I just really had to be focused on I guess a longer-term success and not looking at like short-term maybe challenges, failures, whatever you want to call them. For me, mindset was really important initially and just focusing on, “Okay. Like if I can just have a little win.” It doesn’t need to be a big win. It can be a little win. I think that’s part of it, is like how do we quantify success in breaking the big old down to the little ones and saying, “Okay. Well, today, we’ll be successful if I do this.” I remember, that’s like kind of how I got through those earlier years of rebuilding here in Detroit. It’s something I’ve been focused on and practicing for years.

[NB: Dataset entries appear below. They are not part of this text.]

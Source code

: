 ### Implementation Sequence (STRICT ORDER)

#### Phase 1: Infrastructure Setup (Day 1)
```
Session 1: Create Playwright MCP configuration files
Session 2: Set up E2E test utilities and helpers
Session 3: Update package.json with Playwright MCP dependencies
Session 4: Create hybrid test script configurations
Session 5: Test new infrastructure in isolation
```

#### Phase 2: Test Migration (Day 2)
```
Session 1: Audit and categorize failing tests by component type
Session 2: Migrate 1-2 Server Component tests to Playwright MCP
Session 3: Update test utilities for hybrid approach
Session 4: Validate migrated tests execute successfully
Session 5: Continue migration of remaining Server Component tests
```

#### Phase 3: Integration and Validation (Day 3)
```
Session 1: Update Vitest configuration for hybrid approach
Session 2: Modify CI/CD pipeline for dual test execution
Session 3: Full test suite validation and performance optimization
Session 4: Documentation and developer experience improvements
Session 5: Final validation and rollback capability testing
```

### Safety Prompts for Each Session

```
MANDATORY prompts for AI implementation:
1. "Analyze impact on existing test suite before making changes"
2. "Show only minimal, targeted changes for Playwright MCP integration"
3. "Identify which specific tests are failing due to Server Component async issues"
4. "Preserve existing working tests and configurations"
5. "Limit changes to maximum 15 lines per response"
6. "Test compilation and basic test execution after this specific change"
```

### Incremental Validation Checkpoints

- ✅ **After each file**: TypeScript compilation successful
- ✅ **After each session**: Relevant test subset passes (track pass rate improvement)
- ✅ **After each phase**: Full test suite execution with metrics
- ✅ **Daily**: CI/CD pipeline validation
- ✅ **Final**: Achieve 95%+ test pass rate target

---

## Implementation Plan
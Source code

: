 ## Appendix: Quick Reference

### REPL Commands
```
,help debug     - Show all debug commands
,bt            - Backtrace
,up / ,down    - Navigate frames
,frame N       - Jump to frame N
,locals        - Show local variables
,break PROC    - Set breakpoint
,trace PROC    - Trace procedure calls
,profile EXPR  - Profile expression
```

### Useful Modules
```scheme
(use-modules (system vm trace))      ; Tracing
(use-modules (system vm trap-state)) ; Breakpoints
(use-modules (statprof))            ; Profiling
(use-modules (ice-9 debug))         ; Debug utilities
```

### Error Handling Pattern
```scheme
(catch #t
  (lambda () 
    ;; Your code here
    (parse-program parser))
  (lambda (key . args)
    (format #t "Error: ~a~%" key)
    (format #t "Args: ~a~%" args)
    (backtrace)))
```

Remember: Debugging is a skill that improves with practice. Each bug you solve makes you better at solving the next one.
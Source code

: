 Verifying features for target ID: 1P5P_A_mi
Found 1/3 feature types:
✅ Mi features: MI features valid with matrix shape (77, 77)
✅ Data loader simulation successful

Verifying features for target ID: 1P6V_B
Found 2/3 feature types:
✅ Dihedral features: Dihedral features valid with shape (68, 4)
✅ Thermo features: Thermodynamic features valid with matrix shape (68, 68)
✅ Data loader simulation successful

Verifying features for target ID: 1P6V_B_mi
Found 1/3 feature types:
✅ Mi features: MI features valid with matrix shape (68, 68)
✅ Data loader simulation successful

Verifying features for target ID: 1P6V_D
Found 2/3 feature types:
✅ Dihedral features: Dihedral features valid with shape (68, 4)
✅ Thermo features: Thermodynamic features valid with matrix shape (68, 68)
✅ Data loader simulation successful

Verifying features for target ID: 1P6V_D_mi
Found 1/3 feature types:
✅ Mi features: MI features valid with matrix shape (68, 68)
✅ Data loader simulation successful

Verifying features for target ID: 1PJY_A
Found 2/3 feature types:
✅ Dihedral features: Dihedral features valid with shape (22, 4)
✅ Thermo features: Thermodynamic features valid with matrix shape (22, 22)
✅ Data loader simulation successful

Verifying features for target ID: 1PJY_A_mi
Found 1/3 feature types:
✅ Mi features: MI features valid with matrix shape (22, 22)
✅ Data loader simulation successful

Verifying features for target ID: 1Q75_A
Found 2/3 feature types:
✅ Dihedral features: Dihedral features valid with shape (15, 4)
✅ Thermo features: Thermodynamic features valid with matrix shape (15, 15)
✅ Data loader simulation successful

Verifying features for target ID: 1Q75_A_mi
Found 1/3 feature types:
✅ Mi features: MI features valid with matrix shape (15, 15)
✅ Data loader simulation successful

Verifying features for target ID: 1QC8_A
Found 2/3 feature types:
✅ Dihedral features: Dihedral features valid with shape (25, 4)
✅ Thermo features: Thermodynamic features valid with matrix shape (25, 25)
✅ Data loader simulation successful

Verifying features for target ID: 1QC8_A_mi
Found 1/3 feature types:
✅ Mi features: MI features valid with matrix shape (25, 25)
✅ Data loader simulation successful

[00:16:47] AD: I love it. One thought that comes to mind as I hear you say that, when we step back and use the word failing or some of the challenges that you may come into. I question — we actually, one of the other podcasts, we do jump in to this a bit. What is failure? How are you not being successful, right? For me, I step back and say, “As long as I’ve learned, as I’ve grown, as long as I’ve gained experience, there is no failure.” Right? Failure is when I stop and throw the towel in and say, “Well, this is just too hard.” That’s failure. That positive mindset and the experience I’ve had, which has been big, launch to business that was focused on networking and a time that the world — now, network is different things, like everything is different.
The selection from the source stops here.